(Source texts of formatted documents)
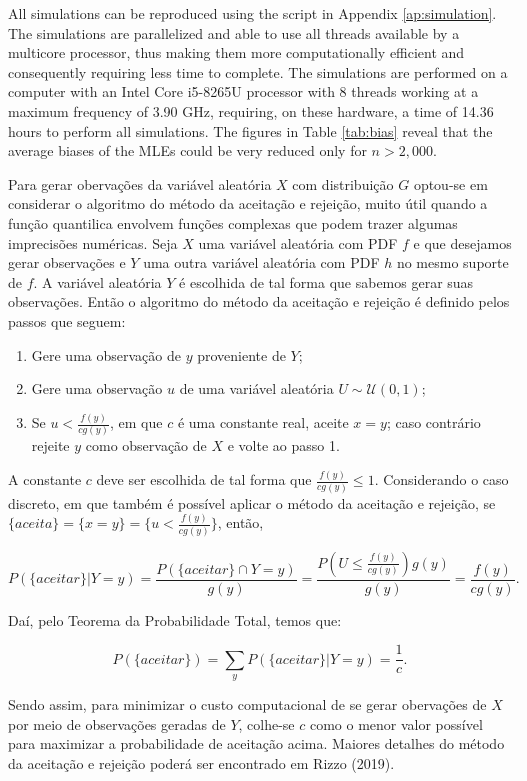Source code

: \documentclass[12pt,a4paper]{article} %
\begin{document}
All simulations can be reproduced using the script in Appendix \ref{ap:simulation}. The simulations are parallelized and able to use all threads
available by a multicore processor, thus making them more computationally efficient and consequently requiring less time to complete.
The simulations are performed on a computer with an Intel Core i5-8265U processor with 8 threads working at a maximum frequency of 3.90 GHz,
requiring, on these hardware, a time of 14.36 hours to perform all simulations. The figures in Table \ref{tab:bias} reveal that the average
biases of the MLEs could be very reduced only for $n> 2,000$.

{\color{red}

Para gerar obervações da variável aleatória $X$ com distribuição $G$ optou-se em considerar  o algoritmo do método da aceitação e rejeição, muito útil quando a função quantilica envolvem funções complexas que podem trazer algumas imprecisões numéricas.  Seja $X$ uma variável aleatória com PDF  $f$ e que desejamos gerar observações e $Y$  uma outra variável aleatória com PDF $h$ no mesmo suporte de $f$. A variável aleatória $Y$ é escolhida de tal forma que sabemos gerar suas observações. Então o algoritmo do método da aceitação e rejeição é definido pelos passos que seguem:

\begin{enumerate}
	\item Gere uma observação de $y$ proveniente de $Y$;
	\item Gere uma observação $u$ de uma variável aleatória $U\sim \mathcal{U}(0, 1)$;
	\item Se $u < \frac{f(y)}{cg(y)}$,  em que $c$ é uma constante real, aceite $x = y$; caso contrário rejeite $y$ como observação de $X$ e volte ao passo 1.
\end{enumerate}
A constante $c$ deve ser escolhida de tal forma que $\frac{f(y)}{cg(y)} \leq 1$. Considerando o caso discreto, em que também é possível aplicar o método da aceitação e rejeição, se $\{aceita\} = \{x = y\} = \{u < \frac{f(y)}{cg(y)}\}$, então,

$$P(\{aceitar\}| Y = y) = \frac{P(\{aceitar\} \cap {Y=y})}{g(y)} = \frac{P\left( U \leq  \frac{f(y)}{cg(y)}\right)g(y)}{g(y)} = \frac{f(y)}{cg(y)}.$$

Daí, pelo Teorema da Probabilidade Total, temos que:

$$P(\{aceitar\}) = \sum_y P(\{aceitar\}| Y  = y) = \frac{1}{c}.$$

Sendo assim, para minimizar o custo computacional de se gerar obervações de $X$ por meio de observações geradas de $Y$, colhe-se $c$ como o menor valor possível para maximizar a probabilidade de aceitação acima. Maiores detalhes do método da aceitação e rejeição poderá ser encontrado em Rizzo (2019).
}
\end{document}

_What is being asked_
All lines from the start of the entries above through the line containing "All simulations can" must be transcribed exactly, both ends included, and no picture may be copied.

_Response area_
Source code

: \documentclass[12pt,a4paper]{article} %
\begin{document}
All simulations can be reproduced using the script in Appendix \ref{ap:simulation}. The simulations are parallelized and able to use all threads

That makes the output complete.